Eu conhecia a floresta de Cípsela como a palma da minha mão. Passei muitas semanas de férias acampando ali com meu pai, e sabia que não havia nenhum perigo de adentrar no meio de seus pinheiros gigantescos, pois não havia grandes predadores, já que a floresta é muito próxima da cidade e, também, de acordo com as lendas, a cidade era protegida para que esse tipo de mal não entrasse em seus portões.
Contrariando todo meu conhecimento daquela área, havia um felino incomumente gigante que me observava. Mas não era como se estivesse preparando para atacar, era um olhar de sentimentos humanos, aqueles olhos eram estranhamente conhecidos.
Enquanto trocávamos olhares, eu continuava quieta, sem mover nenhum músculo, sabia que estava em um local que não seria ouvida se gritasse por socorro, e tentar uma disputa de velocidade com uma pantera não seria a coisa mais esperta a se fazer, principalmente porque apenas poucos metros nos separavam.
O animal soltou um rugido que trouxe medo para o meu corpo, e me vi clamando ajuda aos seres mágicos que regem a minha cidade, mesmo não tendo fé de que eles existem ou que seriam capazes de ouvir meu clamor silencioso.
Porém a pantera negra, que eu só enxergava graças à lua que iluminava o céu, passou correndo ao meu lado e adentrou mais a floresta, em direção ao lago que habitava meus sonhos. Mais do que rapidamente tomei o rumo contrário, a direção para casa de Julie. Fiz o trajeto no menor tempo possível e cheguei exausta à casa que exalava calma e saúde.
Bati a porta freneticamente, ainda havia adrenalina de sobra em meu corpo e não me lembrava de que horas eram e quão indelicado estava sendo. Matt abriu a porta, não parecia ter acabado de acordar, respirei fundo.

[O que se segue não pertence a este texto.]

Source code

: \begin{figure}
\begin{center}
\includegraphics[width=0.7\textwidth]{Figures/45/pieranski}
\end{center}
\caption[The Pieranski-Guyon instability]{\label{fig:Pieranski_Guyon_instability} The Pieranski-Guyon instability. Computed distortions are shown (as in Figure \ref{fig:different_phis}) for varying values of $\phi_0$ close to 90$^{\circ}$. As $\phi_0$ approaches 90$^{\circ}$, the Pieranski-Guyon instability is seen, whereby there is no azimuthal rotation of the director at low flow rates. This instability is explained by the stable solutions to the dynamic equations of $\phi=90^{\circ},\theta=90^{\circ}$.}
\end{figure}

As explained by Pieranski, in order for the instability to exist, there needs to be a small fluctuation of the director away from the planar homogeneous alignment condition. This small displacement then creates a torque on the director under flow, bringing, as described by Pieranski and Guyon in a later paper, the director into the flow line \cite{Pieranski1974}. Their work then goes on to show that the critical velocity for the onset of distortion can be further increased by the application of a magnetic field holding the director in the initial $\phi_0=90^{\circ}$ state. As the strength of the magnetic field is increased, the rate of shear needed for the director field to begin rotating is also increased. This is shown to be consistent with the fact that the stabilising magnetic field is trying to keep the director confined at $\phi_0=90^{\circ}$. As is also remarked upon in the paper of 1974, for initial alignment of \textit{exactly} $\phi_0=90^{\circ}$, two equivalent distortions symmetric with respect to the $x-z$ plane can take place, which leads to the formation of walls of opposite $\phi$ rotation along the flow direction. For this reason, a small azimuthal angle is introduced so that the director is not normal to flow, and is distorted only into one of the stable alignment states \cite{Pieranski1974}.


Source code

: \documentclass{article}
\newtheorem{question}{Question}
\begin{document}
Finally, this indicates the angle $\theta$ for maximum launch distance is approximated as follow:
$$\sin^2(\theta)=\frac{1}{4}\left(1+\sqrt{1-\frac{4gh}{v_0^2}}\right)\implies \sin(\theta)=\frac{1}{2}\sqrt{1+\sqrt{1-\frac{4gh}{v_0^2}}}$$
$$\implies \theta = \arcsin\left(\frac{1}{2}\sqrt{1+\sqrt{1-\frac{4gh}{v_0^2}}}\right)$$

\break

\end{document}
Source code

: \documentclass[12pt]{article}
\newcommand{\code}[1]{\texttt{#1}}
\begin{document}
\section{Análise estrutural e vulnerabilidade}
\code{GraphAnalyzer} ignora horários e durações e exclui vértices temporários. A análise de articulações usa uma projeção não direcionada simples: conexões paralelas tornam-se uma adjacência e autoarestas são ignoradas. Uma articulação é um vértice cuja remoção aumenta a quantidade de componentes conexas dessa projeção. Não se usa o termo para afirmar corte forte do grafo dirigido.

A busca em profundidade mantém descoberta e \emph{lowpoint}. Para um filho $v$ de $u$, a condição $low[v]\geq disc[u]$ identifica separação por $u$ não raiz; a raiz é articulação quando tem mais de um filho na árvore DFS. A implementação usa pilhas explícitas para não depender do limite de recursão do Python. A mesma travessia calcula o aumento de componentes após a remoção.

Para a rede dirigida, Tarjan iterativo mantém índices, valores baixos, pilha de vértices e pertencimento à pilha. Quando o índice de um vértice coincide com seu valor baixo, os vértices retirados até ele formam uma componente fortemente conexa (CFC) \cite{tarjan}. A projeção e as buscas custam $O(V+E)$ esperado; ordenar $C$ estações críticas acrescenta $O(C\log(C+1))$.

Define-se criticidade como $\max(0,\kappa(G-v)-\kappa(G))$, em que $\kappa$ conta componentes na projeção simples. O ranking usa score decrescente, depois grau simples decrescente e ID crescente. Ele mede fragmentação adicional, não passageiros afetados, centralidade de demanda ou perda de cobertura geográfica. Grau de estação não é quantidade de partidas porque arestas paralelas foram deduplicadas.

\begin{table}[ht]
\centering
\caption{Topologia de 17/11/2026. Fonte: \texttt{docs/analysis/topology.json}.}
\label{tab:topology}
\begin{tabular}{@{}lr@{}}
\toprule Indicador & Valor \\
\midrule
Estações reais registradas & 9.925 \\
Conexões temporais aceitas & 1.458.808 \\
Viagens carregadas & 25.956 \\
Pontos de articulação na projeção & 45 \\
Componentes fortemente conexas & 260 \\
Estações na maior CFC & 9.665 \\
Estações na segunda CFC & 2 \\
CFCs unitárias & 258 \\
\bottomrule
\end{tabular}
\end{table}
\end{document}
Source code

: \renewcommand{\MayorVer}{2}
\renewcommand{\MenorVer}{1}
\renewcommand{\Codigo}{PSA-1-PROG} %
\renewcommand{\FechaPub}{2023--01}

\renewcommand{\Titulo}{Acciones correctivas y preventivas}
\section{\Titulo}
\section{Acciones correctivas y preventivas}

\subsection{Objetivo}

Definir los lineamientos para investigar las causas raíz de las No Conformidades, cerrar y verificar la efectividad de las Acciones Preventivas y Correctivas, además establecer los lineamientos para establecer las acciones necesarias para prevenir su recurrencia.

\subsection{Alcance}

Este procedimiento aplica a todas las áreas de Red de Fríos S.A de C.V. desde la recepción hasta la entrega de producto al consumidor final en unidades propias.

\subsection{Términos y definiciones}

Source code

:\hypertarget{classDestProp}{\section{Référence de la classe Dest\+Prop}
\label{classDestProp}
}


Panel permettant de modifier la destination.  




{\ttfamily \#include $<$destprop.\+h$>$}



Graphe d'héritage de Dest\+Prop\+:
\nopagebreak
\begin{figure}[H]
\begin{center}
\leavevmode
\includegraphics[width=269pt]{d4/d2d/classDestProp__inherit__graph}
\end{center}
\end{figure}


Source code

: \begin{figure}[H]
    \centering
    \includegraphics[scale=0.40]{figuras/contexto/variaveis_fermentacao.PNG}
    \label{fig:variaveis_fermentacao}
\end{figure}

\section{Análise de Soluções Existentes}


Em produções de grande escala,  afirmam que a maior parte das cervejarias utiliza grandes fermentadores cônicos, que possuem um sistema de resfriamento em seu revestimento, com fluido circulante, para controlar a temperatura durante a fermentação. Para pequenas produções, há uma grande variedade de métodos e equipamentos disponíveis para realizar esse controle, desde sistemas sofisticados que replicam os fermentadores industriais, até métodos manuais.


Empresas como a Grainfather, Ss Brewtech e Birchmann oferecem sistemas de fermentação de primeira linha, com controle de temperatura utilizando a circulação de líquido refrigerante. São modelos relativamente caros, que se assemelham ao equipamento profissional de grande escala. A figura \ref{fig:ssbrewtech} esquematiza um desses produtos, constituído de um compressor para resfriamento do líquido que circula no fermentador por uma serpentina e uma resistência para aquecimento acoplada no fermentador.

Depois comecei a reparar. Ele estava com todas as cores normais, não havia nada cinza em minha volta. Não podia ser um ataque, aquela pantera, por mais bizarro que pareça, era algo real. Aquele rugido, eu o escutei, e senti aquela fera tão próxima de mim que poderia ter me matado em segundos. Eu sabia!
– Você sabia o quê, criatura? - Matt falou, então percebi que falei em voz alta e ri. Durante meu riso a expressão do garoto mudou. - O que aconteceu, Kaká? - E pegando a minha mala que tinha jogado no chão para tocar a campainha, ele me ajudou a entrar na casa.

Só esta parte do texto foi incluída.